Hoe beoordeelt u het financiële tekort van VN-voedselhulporganisatie WFP dat over nog geen kwart van het geldbedrag beschikt dat nodig is om aan mensen in de Hoorn van Afrika hulp te bieden?
Nederland deelt de zorgen over het financiële tekort van humanitaire organisaties, waaronder het Wereldvoedsel Programma (WFP), om snel en adequaat te kunnen reageren op deze crisis. Daarom onderstreept Nederland in alle relevante bijeenkomsten het belang van kwaliteitsfinanciering. Het geven van ongeoormerkte, meerjarige en daarmee flexibele financiering aan organisaties, zoals WFP, stelt deze organisaties in staat om snel te reageren maar ook om hongersnood te helpen voorkomen. Nederland heeft in 2022 EUR 44 miljoen beschikbaar gesteld aan WFP. Ook steunt Nederland andere humanitaire organisaties die in de regio actief zijn en het Central Emergency Response Fund (CERF) van de VN. Het CERF betaalde al meer dan 40 miljoen dollar aan de humanitaire respons als gevolg van de droogte in de Hoorn van Afrika.
Is er ruimte binnen de noodhulp-begroting om middelen te alloceren ten behoeve van de dreigende humanitaire noodsituatie in de Hoorn van Afrika?

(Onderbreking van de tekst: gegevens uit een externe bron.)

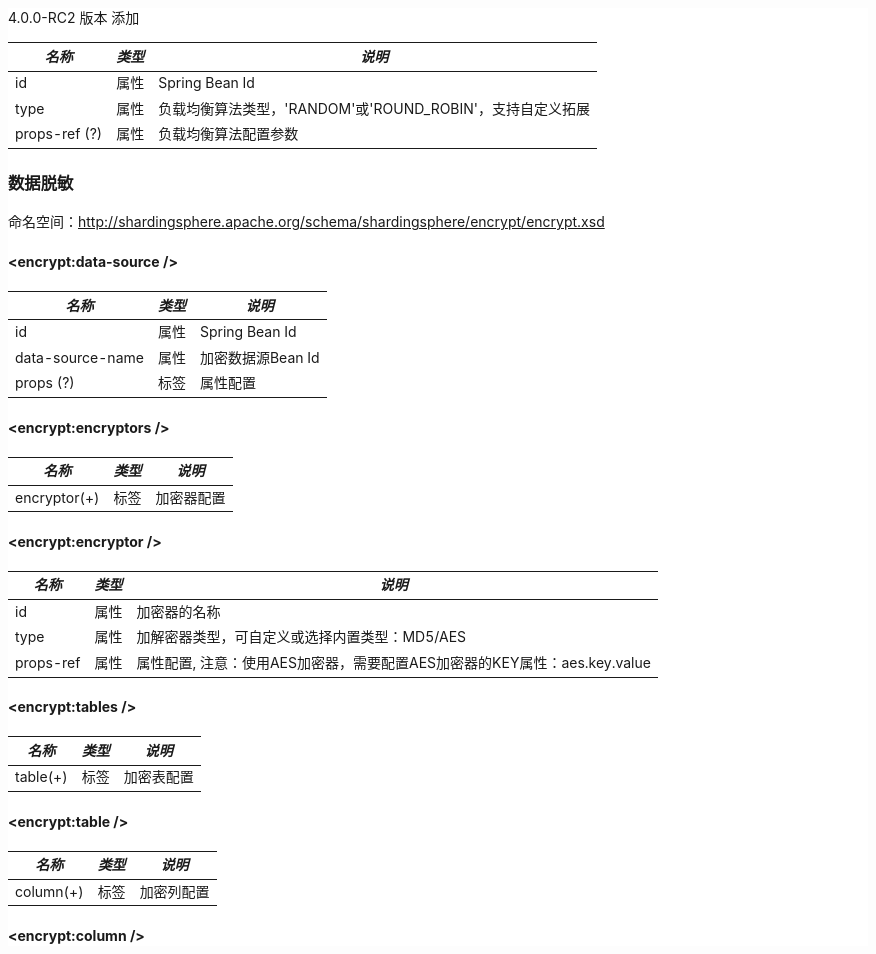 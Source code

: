 4.0.0-RC2 版本 添加

| *名称*                             |  *类型* | *说明*                                         |
| -----------------------------------| ------ | ---------------------------------------------- |
| id                                 |  属性  | Spring Bean Id                                  |
| type                               |  属性  | 负载均衡算法类型，'RANDOM'或'ROUND_ROBIN'，支持自定义拓展|
| props-ref (?)                      |  属性  | 负载均衡算法配置参数                               |

### 数据脱敏

命名空间：http://shardingsphere.apache.org/schema/shardingsphere/encrypt/encrypt.xsd

#### \<encrypt:data-source />

| *名称*                  | *类型* | *说明*                                        |
| ----------------------- | ----- | -------------------------------------------- |
| id                      | 属性  | Spring Bean Id                                |
| data-source-name        | 属性  | 加密数据源Bean Id                              |
| props (?)               | 标签  | 属性配置                                       |

#### \<encrypt:encryptors />

| *名称*                   | *类型* | *说明*                                                    |
| ----------------------- | ----- | --------------------------------------------------------- |
| encryptor(+)            | 标签  | 加密器配置                                                |

#### \<encrypt:encryptor />

| *名称*                    | *类型* | *说明*                                                             |
| ------------------------ | ----- | ------------------------------------------------------------------ |
| id                       | 属性  | 加密器的名称                                                         |
| type                     | 属性  | 加解密器类型，可自定义或选择内置类型：MD5/AES                            |
| props-ref                | 属性  | 属性配置, 注意：使用AES加密器，需要配置AES加密器的KEY属性：aes.key.value   |

#### \<encrypt:tables />

| *名称*                  | *类型* | *说明*                                                    |
| ----------------------- | ----- | --------------------------------------------------------- |
| table(+)                | 标签  | 加密表配置                                                  |

#### \<encrypt:table />

| *名称*                  | *类型* | *说明*                                                     |
| ----------------------- | ----- | --------------------------------------------------------- |
| column(+)               | 标签  | 加密列配置                                                  |

#### \<encrypt:column />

Bent u daartoe bereid?
Leidend bij het Nederlandse noodhulpbeleid is dat hulporganisaties door voorspelbare, ongeoormerkte bijdragen in staat worden gesteld de middelen daar in te zetten waar de noden het hoogst zijn. De noodhulp-begroting biedt geen ruimte voor een verhoging van de bijdragen. Indien additionele middelen beschikbaar komen, wordt op basis van een analyse van de noden wereldwijd een besluit genomen over aanvullende bijdragen. De Kamer wordt hierover geïnformeerd in de voorjaarsnota.
Kunt u toezeggen om op zeer korte termijn met uw VN-counterparts te spreken over een gezamenlijke strategie om de dreigende voedseltekorten tegen te gaan?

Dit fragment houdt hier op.